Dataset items
******************************
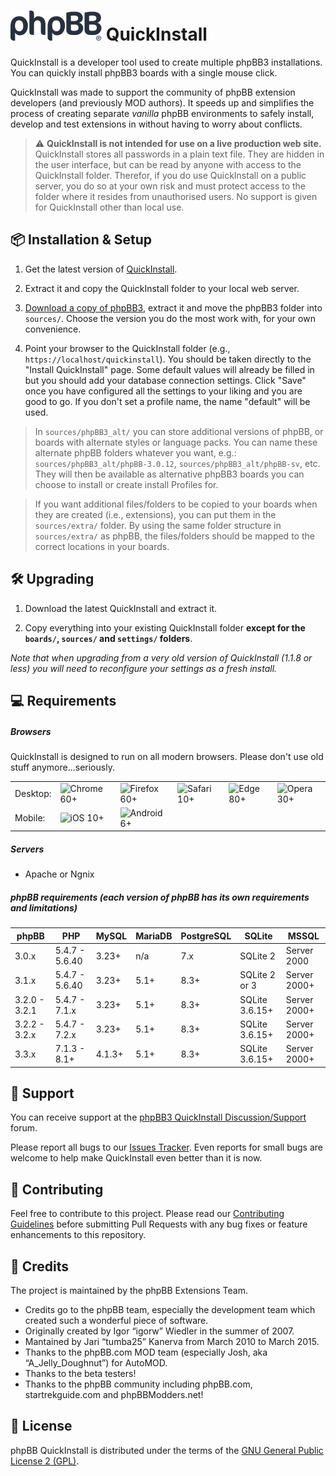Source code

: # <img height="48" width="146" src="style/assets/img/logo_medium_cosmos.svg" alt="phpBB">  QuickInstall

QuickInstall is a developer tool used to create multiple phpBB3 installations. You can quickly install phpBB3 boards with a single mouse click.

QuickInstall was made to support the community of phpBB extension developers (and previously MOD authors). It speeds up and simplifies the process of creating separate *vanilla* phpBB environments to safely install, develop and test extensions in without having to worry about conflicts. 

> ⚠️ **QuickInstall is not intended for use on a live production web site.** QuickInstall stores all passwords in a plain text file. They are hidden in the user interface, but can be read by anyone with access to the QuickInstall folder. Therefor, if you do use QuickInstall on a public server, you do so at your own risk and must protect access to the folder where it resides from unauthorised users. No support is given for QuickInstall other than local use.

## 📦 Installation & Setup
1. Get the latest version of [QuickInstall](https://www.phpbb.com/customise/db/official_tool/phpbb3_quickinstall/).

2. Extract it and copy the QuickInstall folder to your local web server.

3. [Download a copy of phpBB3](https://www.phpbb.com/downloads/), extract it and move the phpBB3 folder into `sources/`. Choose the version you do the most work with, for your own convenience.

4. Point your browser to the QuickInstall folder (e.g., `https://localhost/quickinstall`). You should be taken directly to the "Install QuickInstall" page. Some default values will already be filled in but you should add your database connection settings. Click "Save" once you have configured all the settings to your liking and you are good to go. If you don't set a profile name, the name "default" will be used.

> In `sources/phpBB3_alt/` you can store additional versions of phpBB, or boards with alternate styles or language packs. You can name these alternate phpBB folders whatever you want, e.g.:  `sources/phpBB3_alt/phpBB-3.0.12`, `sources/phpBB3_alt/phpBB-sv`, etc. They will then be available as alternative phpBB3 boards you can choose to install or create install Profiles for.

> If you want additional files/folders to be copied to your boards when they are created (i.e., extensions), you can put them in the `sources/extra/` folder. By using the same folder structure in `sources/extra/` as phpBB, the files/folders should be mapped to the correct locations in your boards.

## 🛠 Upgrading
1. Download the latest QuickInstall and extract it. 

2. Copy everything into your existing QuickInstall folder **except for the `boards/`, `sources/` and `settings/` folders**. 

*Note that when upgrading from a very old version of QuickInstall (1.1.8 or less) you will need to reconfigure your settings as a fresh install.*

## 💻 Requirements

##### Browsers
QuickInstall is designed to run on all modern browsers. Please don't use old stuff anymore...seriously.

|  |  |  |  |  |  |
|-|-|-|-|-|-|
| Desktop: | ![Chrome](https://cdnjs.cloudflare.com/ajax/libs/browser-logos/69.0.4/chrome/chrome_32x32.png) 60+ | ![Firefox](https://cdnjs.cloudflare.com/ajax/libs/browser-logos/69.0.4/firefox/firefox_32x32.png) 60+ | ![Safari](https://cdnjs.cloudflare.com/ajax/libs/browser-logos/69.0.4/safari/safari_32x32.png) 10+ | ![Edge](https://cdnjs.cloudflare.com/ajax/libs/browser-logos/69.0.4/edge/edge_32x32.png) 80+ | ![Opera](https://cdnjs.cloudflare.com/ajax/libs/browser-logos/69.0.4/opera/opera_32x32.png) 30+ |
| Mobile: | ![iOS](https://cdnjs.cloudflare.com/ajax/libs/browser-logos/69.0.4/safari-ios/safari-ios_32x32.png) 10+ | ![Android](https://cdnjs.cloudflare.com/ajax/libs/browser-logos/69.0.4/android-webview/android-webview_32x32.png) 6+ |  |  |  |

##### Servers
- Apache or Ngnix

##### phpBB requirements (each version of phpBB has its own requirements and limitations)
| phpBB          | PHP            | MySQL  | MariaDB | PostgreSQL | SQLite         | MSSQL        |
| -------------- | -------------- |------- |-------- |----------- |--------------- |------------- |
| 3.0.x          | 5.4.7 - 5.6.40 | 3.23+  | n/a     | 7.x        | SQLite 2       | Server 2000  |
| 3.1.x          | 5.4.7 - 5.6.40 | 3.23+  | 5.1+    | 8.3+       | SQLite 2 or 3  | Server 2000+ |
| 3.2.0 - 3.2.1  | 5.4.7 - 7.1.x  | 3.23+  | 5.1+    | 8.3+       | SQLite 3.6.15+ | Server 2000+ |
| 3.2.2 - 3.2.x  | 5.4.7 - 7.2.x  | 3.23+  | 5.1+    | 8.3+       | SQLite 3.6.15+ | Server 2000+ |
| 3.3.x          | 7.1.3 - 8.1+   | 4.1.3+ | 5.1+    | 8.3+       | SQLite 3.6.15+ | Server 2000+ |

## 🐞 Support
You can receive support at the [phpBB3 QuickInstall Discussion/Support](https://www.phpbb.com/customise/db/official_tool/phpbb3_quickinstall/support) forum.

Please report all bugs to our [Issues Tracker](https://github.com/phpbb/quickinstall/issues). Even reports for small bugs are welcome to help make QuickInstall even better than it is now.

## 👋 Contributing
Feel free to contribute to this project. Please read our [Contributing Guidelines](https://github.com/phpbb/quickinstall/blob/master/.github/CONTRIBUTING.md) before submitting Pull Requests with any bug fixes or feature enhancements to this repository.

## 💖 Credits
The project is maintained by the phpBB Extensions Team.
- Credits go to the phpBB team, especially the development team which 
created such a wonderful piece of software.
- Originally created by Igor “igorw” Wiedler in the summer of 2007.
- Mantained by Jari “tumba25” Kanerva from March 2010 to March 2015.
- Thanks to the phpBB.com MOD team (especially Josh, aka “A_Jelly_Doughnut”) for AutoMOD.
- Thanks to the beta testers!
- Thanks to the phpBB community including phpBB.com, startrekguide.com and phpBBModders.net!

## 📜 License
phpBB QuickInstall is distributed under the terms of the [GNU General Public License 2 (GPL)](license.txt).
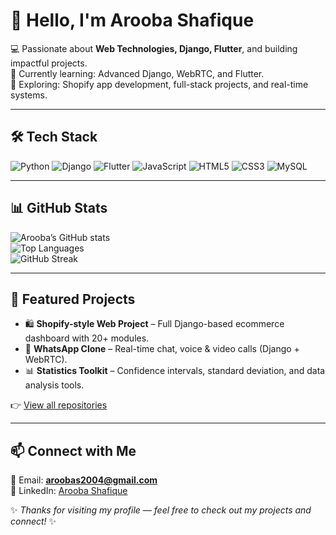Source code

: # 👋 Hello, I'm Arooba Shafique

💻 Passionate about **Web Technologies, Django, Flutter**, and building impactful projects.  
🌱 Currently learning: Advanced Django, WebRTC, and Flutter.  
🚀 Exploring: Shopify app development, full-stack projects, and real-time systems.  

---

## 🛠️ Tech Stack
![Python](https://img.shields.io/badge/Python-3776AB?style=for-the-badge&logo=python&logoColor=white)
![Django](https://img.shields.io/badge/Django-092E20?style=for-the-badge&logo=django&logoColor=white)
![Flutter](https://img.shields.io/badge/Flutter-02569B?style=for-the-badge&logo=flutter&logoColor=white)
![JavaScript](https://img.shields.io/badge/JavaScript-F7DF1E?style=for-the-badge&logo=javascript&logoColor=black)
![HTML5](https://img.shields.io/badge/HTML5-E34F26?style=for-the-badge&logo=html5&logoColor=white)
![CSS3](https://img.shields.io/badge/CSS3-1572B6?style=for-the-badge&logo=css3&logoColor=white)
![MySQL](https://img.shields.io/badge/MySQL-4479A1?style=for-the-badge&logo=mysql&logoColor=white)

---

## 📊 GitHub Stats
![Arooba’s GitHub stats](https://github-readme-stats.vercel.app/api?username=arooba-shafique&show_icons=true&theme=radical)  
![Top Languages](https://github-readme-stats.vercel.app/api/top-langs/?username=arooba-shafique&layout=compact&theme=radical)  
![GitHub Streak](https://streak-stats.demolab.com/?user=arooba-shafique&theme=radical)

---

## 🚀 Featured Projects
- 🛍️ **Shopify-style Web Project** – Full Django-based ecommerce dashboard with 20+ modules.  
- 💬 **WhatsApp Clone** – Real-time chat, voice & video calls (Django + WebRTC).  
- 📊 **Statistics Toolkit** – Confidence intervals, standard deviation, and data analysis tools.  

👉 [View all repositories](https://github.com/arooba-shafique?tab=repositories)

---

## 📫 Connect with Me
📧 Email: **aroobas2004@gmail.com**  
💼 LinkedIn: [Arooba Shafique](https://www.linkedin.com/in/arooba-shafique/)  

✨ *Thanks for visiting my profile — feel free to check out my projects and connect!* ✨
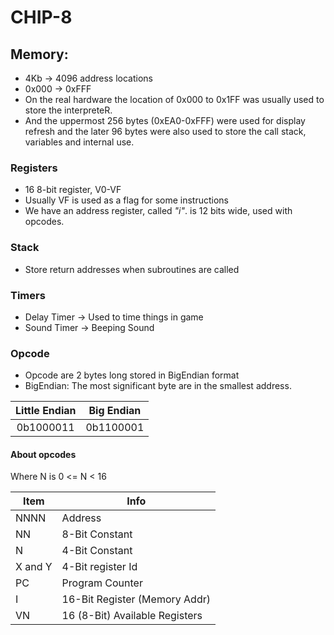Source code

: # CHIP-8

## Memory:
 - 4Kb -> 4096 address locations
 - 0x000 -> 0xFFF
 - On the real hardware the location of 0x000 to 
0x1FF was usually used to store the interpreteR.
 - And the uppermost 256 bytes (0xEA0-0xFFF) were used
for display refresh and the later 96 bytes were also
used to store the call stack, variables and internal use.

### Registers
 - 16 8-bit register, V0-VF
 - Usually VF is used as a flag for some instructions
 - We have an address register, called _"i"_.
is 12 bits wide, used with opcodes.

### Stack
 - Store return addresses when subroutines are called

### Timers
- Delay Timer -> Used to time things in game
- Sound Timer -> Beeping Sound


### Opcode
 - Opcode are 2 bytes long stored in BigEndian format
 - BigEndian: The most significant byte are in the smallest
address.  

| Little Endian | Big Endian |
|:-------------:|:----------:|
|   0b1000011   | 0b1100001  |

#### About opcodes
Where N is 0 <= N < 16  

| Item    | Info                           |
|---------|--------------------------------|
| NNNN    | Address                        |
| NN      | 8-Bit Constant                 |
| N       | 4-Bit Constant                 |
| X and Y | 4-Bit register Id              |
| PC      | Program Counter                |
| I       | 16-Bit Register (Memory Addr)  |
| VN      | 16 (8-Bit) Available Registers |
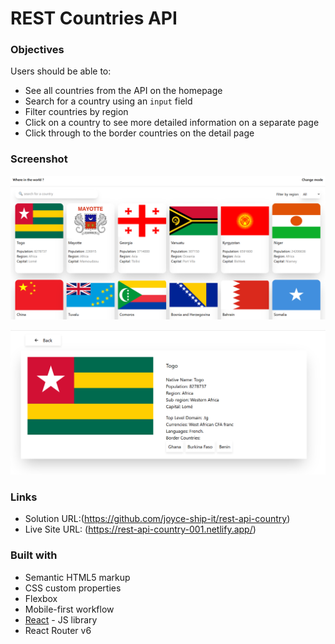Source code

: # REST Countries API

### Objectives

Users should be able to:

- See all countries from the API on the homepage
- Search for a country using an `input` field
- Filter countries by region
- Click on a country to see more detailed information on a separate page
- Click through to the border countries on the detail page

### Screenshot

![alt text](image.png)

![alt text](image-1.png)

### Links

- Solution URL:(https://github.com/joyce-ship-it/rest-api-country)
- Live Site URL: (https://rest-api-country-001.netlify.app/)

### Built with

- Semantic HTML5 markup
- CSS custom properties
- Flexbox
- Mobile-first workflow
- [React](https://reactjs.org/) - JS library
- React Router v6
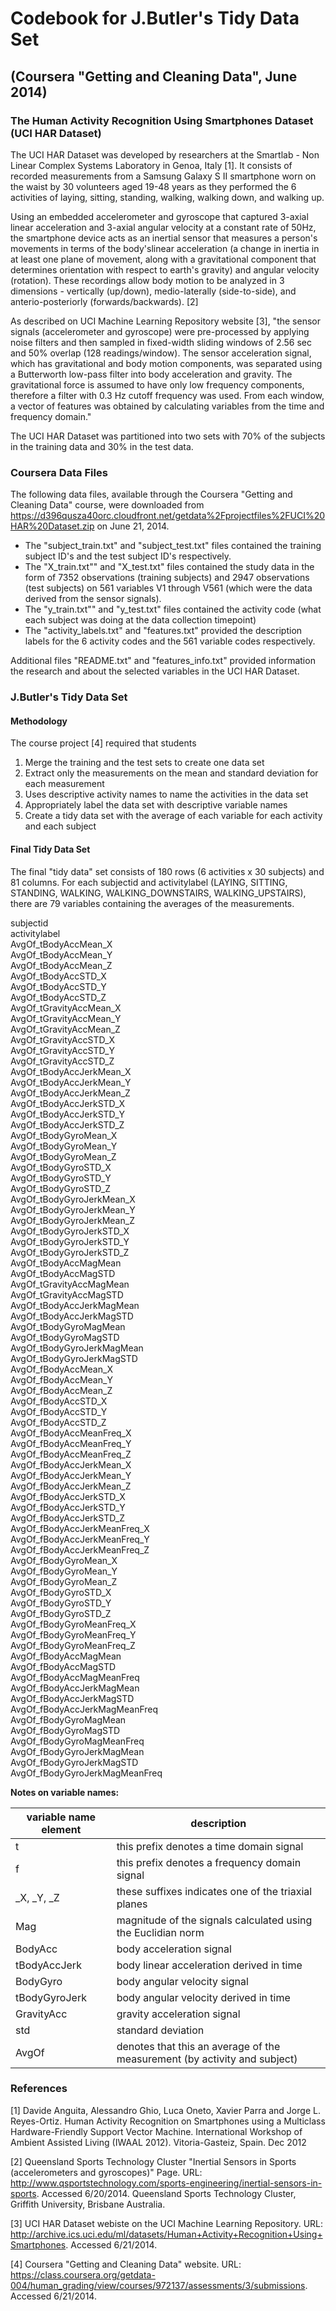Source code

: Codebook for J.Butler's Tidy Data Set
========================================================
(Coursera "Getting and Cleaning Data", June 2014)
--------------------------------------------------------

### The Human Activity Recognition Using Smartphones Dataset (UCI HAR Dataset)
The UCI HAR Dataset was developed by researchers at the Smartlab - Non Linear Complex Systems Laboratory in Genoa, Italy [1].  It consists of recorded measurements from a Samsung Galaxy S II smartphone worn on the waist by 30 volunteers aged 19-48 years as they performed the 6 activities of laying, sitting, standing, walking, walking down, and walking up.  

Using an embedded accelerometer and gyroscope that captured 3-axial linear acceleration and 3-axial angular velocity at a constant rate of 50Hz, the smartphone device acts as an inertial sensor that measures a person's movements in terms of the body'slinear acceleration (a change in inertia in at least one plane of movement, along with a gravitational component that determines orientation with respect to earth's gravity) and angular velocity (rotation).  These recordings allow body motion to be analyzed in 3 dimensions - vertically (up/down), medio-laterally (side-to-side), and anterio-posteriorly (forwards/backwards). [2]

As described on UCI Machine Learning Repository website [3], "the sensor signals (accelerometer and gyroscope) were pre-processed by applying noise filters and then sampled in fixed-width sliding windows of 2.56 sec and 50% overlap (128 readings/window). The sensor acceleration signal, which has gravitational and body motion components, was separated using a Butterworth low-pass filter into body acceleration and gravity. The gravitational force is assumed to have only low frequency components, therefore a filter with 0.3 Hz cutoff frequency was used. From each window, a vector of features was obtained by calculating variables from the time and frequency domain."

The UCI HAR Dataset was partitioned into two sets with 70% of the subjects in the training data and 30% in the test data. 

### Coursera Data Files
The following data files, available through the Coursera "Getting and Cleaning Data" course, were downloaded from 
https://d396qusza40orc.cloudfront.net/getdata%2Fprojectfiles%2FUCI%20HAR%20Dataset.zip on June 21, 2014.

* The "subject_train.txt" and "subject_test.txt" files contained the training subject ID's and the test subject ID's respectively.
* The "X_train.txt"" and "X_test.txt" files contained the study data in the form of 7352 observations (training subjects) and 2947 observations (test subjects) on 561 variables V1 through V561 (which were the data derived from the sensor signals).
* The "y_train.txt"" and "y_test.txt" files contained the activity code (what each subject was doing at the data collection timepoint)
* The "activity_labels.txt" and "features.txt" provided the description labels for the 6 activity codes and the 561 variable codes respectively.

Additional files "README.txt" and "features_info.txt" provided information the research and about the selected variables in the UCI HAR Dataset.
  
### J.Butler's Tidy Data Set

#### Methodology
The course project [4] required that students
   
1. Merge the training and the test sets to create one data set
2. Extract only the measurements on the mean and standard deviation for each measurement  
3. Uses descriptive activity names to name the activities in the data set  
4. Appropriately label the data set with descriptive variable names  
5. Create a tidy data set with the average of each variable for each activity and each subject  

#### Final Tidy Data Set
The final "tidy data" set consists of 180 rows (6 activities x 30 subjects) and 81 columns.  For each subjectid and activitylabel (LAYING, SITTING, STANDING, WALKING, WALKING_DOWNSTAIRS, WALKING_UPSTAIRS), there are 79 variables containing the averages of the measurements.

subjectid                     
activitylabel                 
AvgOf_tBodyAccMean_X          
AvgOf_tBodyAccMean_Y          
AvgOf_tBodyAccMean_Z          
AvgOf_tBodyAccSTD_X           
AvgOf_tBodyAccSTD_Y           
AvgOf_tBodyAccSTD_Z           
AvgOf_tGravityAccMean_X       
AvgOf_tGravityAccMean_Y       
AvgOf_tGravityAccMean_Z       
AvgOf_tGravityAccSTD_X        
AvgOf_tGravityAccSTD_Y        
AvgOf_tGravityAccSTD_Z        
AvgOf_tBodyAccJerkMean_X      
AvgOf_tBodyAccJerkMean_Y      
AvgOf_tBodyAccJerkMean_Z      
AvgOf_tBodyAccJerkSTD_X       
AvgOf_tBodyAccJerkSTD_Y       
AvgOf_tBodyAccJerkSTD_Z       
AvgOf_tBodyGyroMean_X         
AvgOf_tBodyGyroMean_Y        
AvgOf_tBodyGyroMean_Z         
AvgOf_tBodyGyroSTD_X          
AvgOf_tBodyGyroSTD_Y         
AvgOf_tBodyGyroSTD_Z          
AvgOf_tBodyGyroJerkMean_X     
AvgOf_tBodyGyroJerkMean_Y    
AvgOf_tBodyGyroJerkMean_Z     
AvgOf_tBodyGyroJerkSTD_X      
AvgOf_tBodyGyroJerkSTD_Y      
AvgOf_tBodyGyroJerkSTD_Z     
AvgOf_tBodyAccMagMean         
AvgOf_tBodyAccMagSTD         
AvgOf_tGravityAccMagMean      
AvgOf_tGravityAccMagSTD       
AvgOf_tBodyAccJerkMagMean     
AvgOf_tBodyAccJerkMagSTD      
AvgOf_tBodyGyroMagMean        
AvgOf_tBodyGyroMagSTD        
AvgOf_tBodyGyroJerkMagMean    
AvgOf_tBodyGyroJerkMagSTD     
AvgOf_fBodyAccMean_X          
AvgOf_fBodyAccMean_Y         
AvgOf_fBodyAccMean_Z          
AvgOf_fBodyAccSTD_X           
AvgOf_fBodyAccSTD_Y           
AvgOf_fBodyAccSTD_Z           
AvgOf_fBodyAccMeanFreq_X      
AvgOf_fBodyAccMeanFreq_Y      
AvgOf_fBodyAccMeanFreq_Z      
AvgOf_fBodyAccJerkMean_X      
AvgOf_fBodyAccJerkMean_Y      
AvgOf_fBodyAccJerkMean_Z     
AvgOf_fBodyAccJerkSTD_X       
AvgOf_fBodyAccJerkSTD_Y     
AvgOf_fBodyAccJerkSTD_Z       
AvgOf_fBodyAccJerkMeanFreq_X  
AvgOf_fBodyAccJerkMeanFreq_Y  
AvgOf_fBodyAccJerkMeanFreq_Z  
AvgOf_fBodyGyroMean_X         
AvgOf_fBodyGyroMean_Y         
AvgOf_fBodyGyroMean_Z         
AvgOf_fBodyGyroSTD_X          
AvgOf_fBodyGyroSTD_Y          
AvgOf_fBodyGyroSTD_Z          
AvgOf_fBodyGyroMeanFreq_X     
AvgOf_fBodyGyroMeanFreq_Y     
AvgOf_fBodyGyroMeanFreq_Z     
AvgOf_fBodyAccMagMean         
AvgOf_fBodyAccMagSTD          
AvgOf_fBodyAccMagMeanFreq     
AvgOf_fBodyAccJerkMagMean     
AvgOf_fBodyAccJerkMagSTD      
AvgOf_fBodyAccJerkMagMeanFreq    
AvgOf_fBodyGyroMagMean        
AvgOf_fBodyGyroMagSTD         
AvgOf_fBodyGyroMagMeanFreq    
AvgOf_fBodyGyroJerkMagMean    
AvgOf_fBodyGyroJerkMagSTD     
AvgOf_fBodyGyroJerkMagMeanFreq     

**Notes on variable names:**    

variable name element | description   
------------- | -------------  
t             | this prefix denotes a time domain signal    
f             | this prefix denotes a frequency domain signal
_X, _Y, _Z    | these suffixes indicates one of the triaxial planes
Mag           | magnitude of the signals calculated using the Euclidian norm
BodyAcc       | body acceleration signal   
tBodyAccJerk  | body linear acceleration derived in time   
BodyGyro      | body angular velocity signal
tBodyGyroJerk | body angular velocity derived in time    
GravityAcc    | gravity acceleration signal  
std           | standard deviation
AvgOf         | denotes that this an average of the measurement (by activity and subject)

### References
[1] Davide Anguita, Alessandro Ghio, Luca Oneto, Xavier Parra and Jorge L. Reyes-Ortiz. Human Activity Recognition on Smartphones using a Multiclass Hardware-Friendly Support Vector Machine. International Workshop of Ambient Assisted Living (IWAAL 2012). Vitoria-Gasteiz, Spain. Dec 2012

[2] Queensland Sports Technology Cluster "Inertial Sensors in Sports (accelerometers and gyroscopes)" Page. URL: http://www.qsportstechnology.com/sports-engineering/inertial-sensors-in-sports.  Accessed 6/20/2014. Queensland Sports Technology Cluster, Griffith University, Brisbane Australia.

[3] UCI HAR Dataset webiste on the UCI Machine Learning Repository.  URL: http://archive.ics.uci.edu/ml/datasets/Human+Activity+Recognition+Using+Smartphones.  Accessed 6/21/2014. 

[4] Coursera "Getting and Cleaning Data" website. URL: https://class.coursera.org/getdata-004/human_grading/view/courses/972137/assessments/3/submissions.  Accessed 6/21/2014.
******************************
What you will do ▸ Your task for the entries above: copy exactly the span starting with the line with "AvgOf_tGravityAccMagSTD" and going on through the line with "AvgOf_fBodyAccSTD_Y", both lines included, and nothing else.

Worked solution ▸
AvgOf_tGravityAccMagSTD       
AvgOf_tBodyAccJerkMagMean     
AvgOf_tBodyAccJerkMagSTD      
AvgOf_tBodyGyroMagMean        
AvgOf_tBodyGyroMagSTD        
AvgOf_tBodyGyroJerkMagMean    
AvgOf_tBodyGyroJerkMagSTD     
AvgOf_fBodyAccMean_X          
AvgOf_fBodyAccMean_Y         
AvgOf_fBodyAccMean_Z          
AvgOf_fBodyAccSTD_X           
AvgOf_fBodyAccSTD_Y           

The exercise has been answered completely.